In this test, only one task is queued. The processing that he does, which is in the test, is just a stub for real processing, so the worker thread performs a 5 second sleep to simulate elapsed time before the task is actually completed, and the thread will be ready to perform another task.
To the code snippet:
logging.info("Sleep starting") time.sleep(5) logging.info("Waking up")
Now the weird part. I see the Start Sleep Sleep message, but not the Awakening message. The program is blocked and does not respond to keyboard interruption (CTRL + C). CPU utilization is very low.
I see the same problem on Windows and Ubuntu (Python 2.6.2).
I thought about the exception happening and hiding, so I add "print 1/0" between the first and second lines - I see that the error "Debugger by zero" is raised. I move it after sleep and I never see a message.

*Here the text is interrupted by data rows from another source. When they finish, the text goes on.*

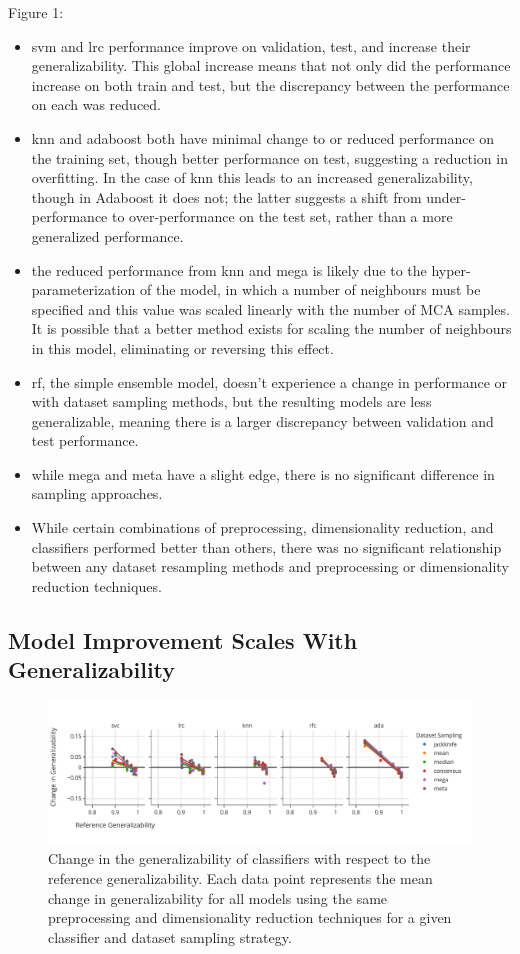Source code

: \documentclass[10pt]{SelfArx} %
\begin{document}
Figure 1:
\begin{itemize}
\item svm and lrc performance improve on validation, test, and increase their generalizability. This global increase
means that not only did the performance increase on both train and test, but the discrepancy between the performance
on each was reduced.
\item knn and adaboost both have minimal change to or reduced performance on the training set, though better
performance on test, suggesting a reduction in overfitting. In the case of knn this leads to an increased
generalizability, though in Adaboost it does not; the latter suggests a shift from under-performance to
over-performance on the test set, rather than a more generalized performance.
\item the reduced performance from knn and mega is likely due to the hyper-parameterization of the model, in which a
number of neighbours must be specified and this value was scaled linearly with the number of MCA samples. It is
possible that a better method exists for scaling the number of neighbours in this model, eliminating or reversing this
effect.
\item rf, the simple ensemble model, doesn't experience a change in performance or with dataset sampling methods, but
the resulting models are less generalizable, meaning there is a larger discrepancy between validation and test
performance.
\item while mega and meta have a slight edge, there is no significant difference in sampling approaches.
\item While certain combinations of preprocessing, dimensionality reduction, and classifiers performed better than
others, there was no significant relationship between any dataset resampling methods and preprocessing or
dimensionality reduction techniques.
\end{itemize}

\subsection*{Model Improvement Scales With Generalizability}
\begin{figure}[bht!]\centering
\includegraphics[width=\linewidth]{figures/2.pdf}
\caption{Change in the generalizability of classifiers with respect to the reference generalizability. Each data point
represents the mean change in generalizability for all models using the same preprocessing and dimensionality
reduction techniques for a given classifier and dataset sampling strategy.}
\label{fig:change_in_gen}
\end{figure}
\end{document}
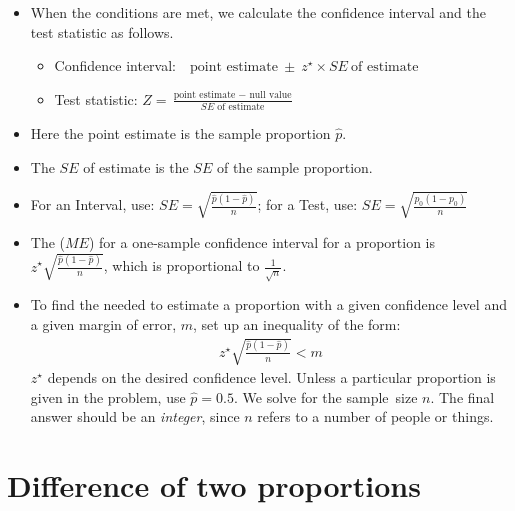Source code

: \begin{itemize}
\item When the conditions are met, we calculate the confidence interval and the test statistic as follows.
\begin{itemize}
\item[] Confidence interval:\ \  $\text{point estimate}\ \pm\ z^{\star} \times SE\ \text{of estimate}$
\item[] Test statistic: $Z = \frac{\text{point estimate } - \text{ null value}}{SE \text{ of estimate}}$ 
\end{itemize}
\item[] Here the point estimate is the sample proportion $\hat{p}$.
\item[] The $SE$ of estimate is the $SE$ of the sample proportion.  
\item[] \quad \quad  For an Interval, use:  $SE = \sqrt{\frac{\hat{p}(1-\hat{p})}{n}}$;  \quad for a Test, use:   $SE = \sqrt{\frac{p_0(1-p_0)}{n}}$

\item The  ($ME$) for a one-sample confidence interval for a proportion is $z^{\star}\sqrt{\frac{\hat{p}(1-\hat{p})}{n}}$, which is proportional to $\frac{1}{\sqrt{n}}$.  

\item To find the  needed to estimate a proportion with a given confidence level and a given margin of error, $m$, set up an inequality of the form:
\begin{align*}
z^{\star}\sqrt{\frac{\hat{p}(1-\hat{p})}{n}}<m
\end{align*}
$z^{\star}$ depends on the desired confidence level.  Unless a particular proportion is given in the problem, use \mbox{$\hat{p}=0.5$.}  We solve for the sample~size $n$.  The final answer should be an \textit{integer}, since $n$ refers to a number of people or things.
\end{itemize}


{}



\section[Difference of two proportions]{Difference of two proportions }
\label{differenceOfTwoProportions}

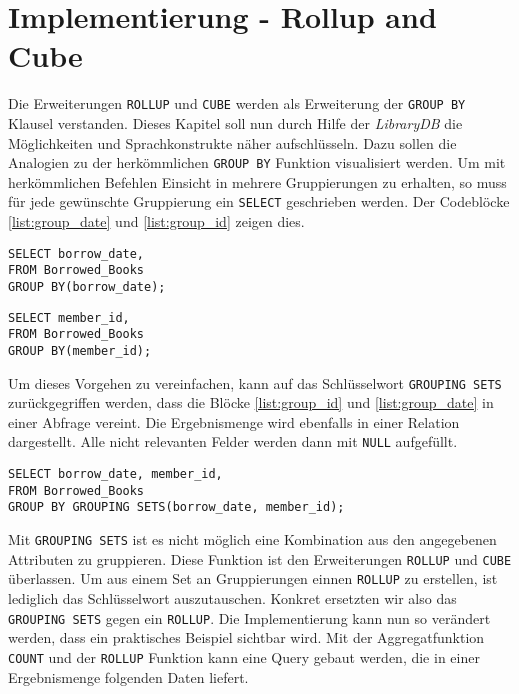 \section{Implementierung - Rollup and Cube}
\label{sec:implementierung_rollup_and_cube} Die Erweiterungen \texttt{ROLLUP}
und \texttt{CUBE} werden als Erweiterung der \texttt{GROUP BY} Klausel
verstanden. Dieses Kapitel soll nun durch Hilfe der \textit{LibraryDB} die
Möglichkeiten und Sprachkonstrukte näher aufschlüsseln. Dazu sollen die Analogien
zu der herkömmlichen \texttt{GROUP BY} Funktion visualisiert werden. Um mit herkömmlichen
Befehlen Einsicht in mehrere Gruppierungen zu erhalten, so muss für jede
gewünschte Gruppierung ein \texttt{SELECT} geschrieben werden. Der Codeblöcke
\ref{list:group_date} und \ref{list:group_id} zeigen dies.

\begin{minipage}{0.45\textwidth}
	 \begin{lstlisting}
SELECT borrow_date,
FROM Borrowed_Books
GROUP BY(borrow_date);
	\end{lstlisting}
\end{minipage}
\hfill
\begin{minipage}{0.45\textwidth}
	 \begin{lstlisting}
SELECT member_id,
FROM Borrowed_Books
GROUP BY(member_id);
	\end{lstlisting}
\end{minipage}

Um dieses Vorgehen zu vereinfachen, kann auf das Schlüsselwort \texttt{GROUPING
SETS} zurückgegriffen werden, dass die Blöcke \ref{list:group_id} und
\ref{list:group_date} in einer Abfrage vereint. Die Ergebnismenge wird ebenfalls
in einer Relation dargestellt. Alle nicht relevanten Felder werden dann mit
\texttt{NULL} aufgefüllt.

\begin{lstlisting}[caption={Beispiel eines Grouping sets}, label={list:grouping_sets}]
SELECT borrow_date, member_id,
FROM Borrowed_Books
GROUP BY GROUPING SETS(borrow_date, member_id);
\end{lstlisting}

Mit \texttt{GROUPING SETS} ist es nicht möglich eine Kombination aus den angegebenen
Attributen zu gruppieren. Diese Funktion ist den Erweiterungen \texttt{ROLLUP} und
\texttt{CUBE} überlassen. Um aus einem Set an Gruppierungen einnen \texttt{ROLLUP}
zu erstellen, ist lediglich das Schlüsselwort auszutauschen. Konkret ersetzten
wir also das \texttt{GROUPING SETS} gegen ein \texttt{ROLLUP}. Die Implementierung
kann nun so verändert werden, dass ein praktisches Beispiel sichtbar wird. Mit der
Aggregatfunktion \texttt{COUNT} und der \texttt{ROLLUP} Funktion kann eine Query
gebaut werden, die in einer Ergebnismenge folgenden Daten liefert.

I realized: “Well, maybe another thread is trying to register something very large at the same time, and it is still buffering. What is it doing?”
Well, at this point, the test returned to unittest, where it pauses the thread waiting to begin work before testing the state of the system.
logging.info("Test sleep starting") time.sleep(0.25) logging.info("Test waking up")
Wow, that looks familiar. It freezes the same way! The first log message appears, the second - no.
I recently made a significant alteration of the block, so I can’t say that “I didn’t touch anything”, but I don’t see anything unpleasant in my changes.
Suspicious areas:
I turn on the use of Threading.Lock (because I don’t know how to talk about GIL security, so I stick to what I know. I don’t see anything “dead” in relation to my code.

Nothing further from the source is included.